==== Provided records ====
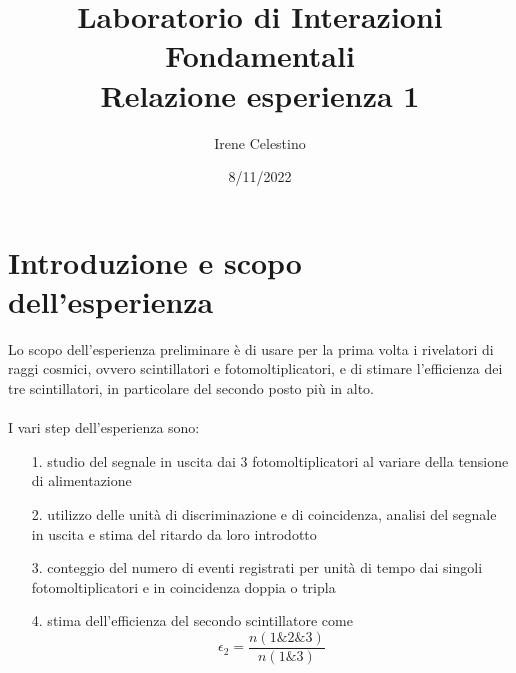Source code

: \documentclass{article}
\title{Laboratorio di Interazioni Fondamentali \\ Relazione esperienza 1}
\author{Irene Celestino}
\date{8/11/2022}
\begin{document}
\maketitle

\section{Introduzione e scopo dell'esperienza}
Lo scopo dell'esperienza preliminare è di usare per la prima volta i rivelatori di raggi cosmici, ovvero scintillatori e fotomoltiplicatori, e di stimare l'efficienza dei tre scintillatori, in particolare del secondo posto più in alto. 
\\
\\
I vari step dell'esperienza sono: 
\begin{itemize}
    \item [1.] studio del segnale in uscita dai 3 fotomoltiplicatori al variare della tensione di alimentazione
    \item [2.] utilizzo delle unità di discriminazione e di coincidenza, analisi del segnale in uscita e stima del ritardo da loro introdotto 
    \item [3.] conteggio del numero di eventi registrati per unità di tempo dai singoli fotomoltiplicatori e in coincidenza doppia o tripla
    \item [4.] stima dell'efficienza del secondo scintillatore come $$\epsilon_2 = \frac{n(1\&2\&3)}{n(1\&3)}$$
\end{itemize}
\end{document}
====
## Work request
Please transcribe, word for word, every line from the first line of the records above through the line containing "da loro introdotto", and leave out any pictures.

## Solution below
Source code

: \documentclass{article}
\title{Laboratorio di Interazioni Fondamentali \\ Relazione esperienza 1}
\author{Irene Celestino}
\date{8/11/2022}
\begin{document}
\maketitle

\section{Introduzione e scopo dell'esperienza}
Lo scopo dell'esperienza preliminare è di usare per la prima volta i rivelatori di raggi cosmici, ovvero scintillatori e fotomoltiplicatori, e di stimare l'efficienza dei tre scintillatori, in particolare del secondo posto più in alto. 
\\
\\
I vari step dell'esperienza sono: 
\begin{itemize}
    \item [1.] studio del segnale in uscita dai 3 fotomoltiplicatori al variare della tensione di alimentazione
    \item [2.] utilizzo delle unità di discriminazione e di coincidenza, analisi del segnale in uscita e stima del ritardo da loro introdotto 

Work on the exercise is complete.